"These comments confuse me. Is this some kind of Turing test?
I would much prefer the BBC to figure out the bits of the web they do horribly first - like a permanent webpage for every programme and give up blocking content to non-UK Internet users.
My suggestion would be to be for the BBC to have a top 10 list of sites for each genre of output and assign an employee to each to interact with licence fee payers there. Anyone coming to the BBC pages get the list of sites where BBC employee will be participating.
This does a number of very important things: 1. It drives traffic from the BBC to other sites. 2. It moves the moderation headache to sites who get the benefit of BBC traffic. 3. It allows BBC people to participate without having to spend most of the time firefighting turf wars. 4. It cross-polinates to others who may not actively be using the BBC sites. 5. It removes the "dead-hand" feel to the moderation task the BBC has to enforce."
DRM is merely reflective of the rightsholders fear of the underlying technology.
- By using a peer-to-peer system the broadcasters have lost control of their content. - The rightsholders recognise that this superdistribution model is fundamentally different from the broadcast model, in terms of scarce resources, content reproduction and control. - DRM is seen as the panacea.
Spectrum is a scarce resource. There is a limited number of channels broadcasting a broad church of content. With peer-to-peer, as long as one person is willing to host the content then you can have, in effect, a dedicated channel to Doctor_Who.S03E11.MP4, The_Blue_Planet.S01E05.MP4, etc.
With the broadcast model, the broadcaster pumps out the content and moves on. What the person watching does with the content is not part of the pact the broadcasters have with the rightsholders. In a non-Internet world, reproduction on a global scale required a large capital investment.

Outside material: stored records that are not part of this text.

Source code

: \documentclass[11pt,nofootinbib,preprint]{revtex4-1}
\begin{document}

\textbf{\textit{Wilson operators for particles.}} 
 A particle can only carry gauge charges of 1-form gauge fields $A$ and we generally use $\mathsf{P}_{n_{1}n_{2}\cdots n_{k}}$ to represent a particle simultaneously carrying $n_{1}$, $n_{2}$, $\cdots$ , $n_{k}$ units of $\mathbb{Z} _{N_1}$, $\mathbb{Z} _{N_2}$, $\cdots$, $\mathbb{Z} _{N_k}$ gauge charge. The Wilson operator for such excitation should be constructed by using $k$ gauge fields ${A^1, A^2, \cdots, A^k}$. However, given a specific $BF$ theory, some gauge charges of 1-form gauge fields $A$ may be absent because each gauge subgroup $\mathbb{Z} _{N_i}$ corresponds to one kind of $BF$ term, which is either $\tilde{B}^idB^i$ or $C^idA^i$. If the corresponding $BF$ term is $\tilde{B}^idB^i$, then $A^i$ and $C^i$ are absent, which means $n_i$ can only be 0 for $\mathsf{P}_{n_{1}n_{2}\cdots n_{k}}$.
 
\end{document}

This meant a limited number of broadcasters with whom the rightsholders negotiated. This is no longer the case. Content reproduction and distribution just got "pwned" by the masses. Copyright law is not capable, at the moment, of dealing with the DRM-free P2P model. Rightsholders have no means of dealing with this new model and so seek to impose a technological control solution on top of the new distribution architecture.
So DRM is seen as a means of restricting content reproduction and imposing control on the distribution - in effect creating an artificial scarce resource.

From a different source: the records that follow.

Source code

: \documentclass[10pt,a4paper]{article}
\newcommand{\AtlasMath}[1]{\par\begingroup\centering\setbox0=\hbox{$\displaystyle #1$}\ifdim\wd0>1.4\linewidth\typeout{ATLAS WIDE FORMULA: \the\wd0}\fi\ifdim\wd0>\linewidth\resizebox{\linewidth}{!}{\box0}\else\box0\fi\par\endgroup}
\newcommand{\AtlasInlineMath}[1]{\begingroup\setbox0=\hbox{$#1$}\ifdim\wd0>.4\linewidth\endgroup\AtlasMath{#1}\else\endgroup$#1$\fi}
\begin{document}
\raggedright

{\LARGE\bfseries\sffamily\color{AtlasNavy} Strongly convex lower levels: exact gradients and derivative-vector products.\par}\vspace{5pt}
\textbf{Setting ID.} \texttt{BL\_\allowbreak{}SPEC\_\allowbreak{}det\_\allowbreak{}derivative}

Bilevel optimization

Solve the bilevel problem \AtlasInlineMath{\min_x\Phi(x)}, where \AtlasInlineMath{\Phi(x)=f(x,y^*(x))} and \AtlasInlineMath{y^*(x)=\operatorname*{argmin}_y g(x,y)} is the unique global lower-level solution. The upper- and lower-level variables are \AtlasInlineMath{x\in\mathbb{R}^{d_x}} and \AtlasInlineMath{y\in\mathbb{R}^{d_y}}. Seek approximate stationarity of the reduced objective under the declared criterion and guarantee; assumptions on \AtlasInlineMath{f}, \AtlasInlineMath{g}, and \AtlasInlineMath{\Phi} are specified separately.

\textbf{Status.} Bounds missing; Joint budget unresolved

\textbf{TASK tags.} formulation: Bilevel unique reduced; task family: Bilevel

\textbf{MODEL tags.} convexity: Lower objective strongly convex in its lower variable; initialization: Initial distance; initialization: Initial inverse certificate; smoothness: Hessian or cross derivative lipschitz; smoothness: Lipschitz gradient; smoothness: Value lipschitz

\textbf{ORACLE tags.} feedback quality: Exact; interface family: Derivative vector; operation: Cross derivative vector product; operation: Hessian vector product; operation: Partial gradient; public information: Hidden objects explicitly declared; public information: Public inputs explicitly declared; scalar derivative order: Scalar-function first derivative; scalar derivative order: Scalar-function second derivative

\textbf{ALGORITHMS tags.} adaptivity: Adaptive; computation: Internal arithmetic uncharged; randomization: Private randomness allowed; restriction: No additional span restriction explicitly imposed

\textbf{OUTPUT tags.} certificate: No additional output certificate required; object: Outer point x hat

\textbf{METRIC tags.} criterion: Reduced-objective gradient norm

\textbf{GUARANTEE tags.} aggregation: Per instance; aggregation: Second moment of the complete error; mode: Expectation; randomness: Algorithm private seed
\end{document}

The mistake the broadcasters have made is in believing in the underlying P2P technology without fully getting buy-in from the rightsholders (and a change copyright law - a task best left to the "pirates" who won't get sued out of extinction). DRM and cross-platform issues are merely manifestations of the underlying issues.
There are other technological solutions to replace P2P. I believe this will happen. We will then look back on this period as a glorious failure by the broadcasters in trying one technology, which was ultimately supplanted by a better technological solution (cf Baird's 240 line broadcasts versus Marconi's 405 line system)."
Any parallels to be drawn with the HD channel's strategy? I'll let you decide.